In After Life, series creator and writer Ricky Gervais stars as Tony, a grief-stricken widower who freely indulges his capacity for brutal bluntness, and in the most self-serving of ways. Tony’s evolution into an asshole isn’t just an involuntary symptom of his emotional pain. For him, it’s also a goal worth pursuing—a way to punish the world for his misfortune. The Netflix show’s linking of cruelty and emotional healing is dubious at best, and ultimately just an excuse for Gervais to spit his acerbic wit at easy targets.
Gervais’s sharply honed comedic timing and delivery are undeniable, even when he’s working with such tiresome or obvious material as this. Throughout After Life, Tony rants about people chewing too loudly or dragging their feet when they walk, and while these aren’t novel grievances, Gervais’s exasperation can be contagious. The comedian is most effective in scenes when Tony, a features writer at a free weekly paper, is tasked with whipping up stories about local curiosities. When reporting on a baby who looks like Hitler, or a stain that vaguely resembles Kenneth Branagh, the man’s cynicism echoes our own wariness of the motivations of fame seekers and would-be viral sensations.
Still, the cumulative effect of these interactions and the countless others in which Tony berates or belittles the people in his life is ultimately numbing. Curb Your Enthusiasm, another series about a misanthrope nitpicking others for their idiosyncrasies, is After Life’s obvious reference point. The comedic target in that enduring series, however, is Larry David and all of his neuroses. In After Life, even as Tony’s behavior turns self-destructive, we get the sense that Gervais admires, above all, the ease with which Tony disarms and dominates his conversational partners; the character even refers to it as a superpower.
As a director, Gervais’s workmanlike and unremarkable sensibility contrasts with his bombastic sense of humor.
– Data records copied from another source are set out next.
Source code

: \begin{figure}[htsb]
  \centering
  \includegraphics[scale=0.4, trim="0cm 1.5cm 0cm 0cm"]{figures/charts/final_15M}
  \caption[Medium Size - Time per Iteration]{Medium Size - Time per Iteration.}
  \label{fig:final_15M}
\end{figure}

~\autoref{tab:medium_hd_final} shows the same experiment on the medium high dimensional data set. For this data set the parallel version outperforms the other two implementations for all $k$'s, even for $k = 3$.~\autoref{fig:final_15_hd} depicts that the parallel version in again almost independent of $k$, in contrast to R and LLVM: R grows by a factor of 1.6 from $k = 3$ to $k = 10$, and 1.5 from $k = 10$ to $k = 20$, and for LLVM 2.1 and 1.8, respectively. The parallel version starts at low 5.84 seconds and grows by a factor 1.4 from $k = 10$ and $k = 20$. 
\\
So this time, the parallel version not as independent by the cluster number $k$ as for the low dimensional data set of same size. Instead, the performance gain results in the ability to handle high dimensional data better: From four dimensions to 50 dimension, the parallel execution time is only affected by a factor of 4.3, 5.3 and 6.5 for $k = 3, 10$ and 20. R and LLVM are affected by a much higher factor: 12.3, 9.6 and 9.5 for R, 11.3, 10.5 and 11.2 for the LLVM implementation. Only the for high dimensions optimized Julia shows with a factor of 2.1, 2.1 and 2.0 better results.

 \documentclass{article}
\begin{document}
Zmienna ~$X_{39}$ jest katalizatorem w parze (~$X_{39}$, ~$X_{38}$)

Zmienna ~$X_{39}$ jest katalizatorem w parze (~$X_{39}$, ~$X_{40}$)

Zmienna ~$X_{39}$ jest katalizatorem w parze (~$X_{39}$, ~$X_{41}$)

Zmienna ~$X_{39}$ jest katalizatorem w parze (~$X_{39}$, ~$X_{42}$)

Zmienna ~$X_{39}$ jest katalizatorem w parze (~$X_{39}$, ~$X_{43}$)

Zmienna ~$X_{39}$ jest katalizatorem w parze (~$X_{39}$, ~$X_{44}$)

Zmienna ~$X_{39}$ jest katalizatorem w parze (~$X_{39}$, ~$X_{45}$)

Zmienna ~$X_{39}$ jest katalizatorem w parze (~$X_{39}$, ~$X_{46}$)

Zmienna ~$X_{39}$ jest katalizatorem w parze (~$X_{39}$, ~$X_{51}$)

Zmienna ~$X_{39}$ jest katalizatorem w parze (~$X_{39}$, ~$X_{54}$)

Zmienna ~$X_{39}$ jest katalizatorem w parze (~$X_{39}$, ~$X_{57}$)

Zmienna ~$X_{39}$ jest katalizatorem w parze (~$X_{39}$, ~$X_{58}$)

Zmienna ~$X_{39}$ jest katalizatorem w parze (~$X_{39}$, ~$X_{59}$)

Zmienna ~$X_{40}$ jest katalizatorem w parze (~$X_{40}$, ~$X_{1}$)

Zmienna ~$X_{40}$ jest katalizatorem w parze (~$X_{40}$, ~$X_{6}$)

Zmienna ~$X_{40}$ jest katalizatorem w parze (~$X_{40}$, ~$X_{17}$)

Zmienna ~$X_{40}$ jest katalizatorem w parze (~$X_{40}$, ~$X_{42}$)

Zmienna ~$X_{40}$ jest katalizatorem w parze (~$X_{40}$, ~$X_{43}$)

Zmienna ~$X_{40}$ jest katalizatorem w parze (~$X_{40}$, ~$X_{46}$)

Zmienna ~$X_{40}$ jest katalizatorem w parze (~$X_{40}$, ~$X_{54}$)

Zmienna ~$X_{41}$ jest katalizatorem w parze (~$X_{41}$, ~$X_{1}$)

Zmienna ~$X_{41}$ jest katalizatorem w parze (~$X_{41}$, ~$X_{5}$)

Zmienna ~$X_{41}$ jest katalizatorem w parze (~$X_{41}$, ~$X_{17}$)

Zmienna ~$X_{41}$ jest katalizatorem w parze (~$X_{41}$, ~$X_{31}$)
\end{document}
Each episode features many of the same settings, and when Tony visits his therapist (Paul Kaye), his father (David Bradley), or his office, the camera is always reliably placed in the same position. Because there are very few scenes that take place in other locales, After Life feels stagey, as if the English hamlet Tony occupies is actually one large set.
The show’s sense of artifice extends to the characters who surround Tony, appearing to exist only as they relate to him. This occasionally makes for an unexpectedly moving portrait of friendship, such as the one between Tony and Lenny (Tony Way), a punching-bag buddy who, we learn, tolerates Tony because he senses his pain. Other times, Tony’s relationships can be confounding: When a new co-worker (Mandeep Dhillon) tells Tony, teary-eyed, that his sadness is breaking her heart, the moment is genuinely shocking, if only because it’s just the second truly substantive conversation we see these two characters share.
At one point in the series, when Tony does grasp the harm he causes others, and ultimately decides to use his superpower “for good,” Gervais tries and fails to derive didactic moralism from After Life’s premise—perhaps because it’s never clear which Tony best represents Gervais’s voice. Is it the reformed jerk, wistfully apologizing to his friends, or the brash bully, who considers it an act of temerity to curse at a 10-year-old?
A speech in a late episode finds Tony extolling the value of life and love to his co-workers, in stilted words that veer toward Hallmark sentimentality. Perhaps his words ring hollow because Tony seems to have rushed to the conclusion that arbitrary meanness is wrong. It might also be that Gervais’s formidable wit is better suited for bitterness than sweetness. When Tony strings together imaginative combinations of curses and insults, he can be funny, or at least clever. But when attempting to expound on life’s beauty, he’s simply boring.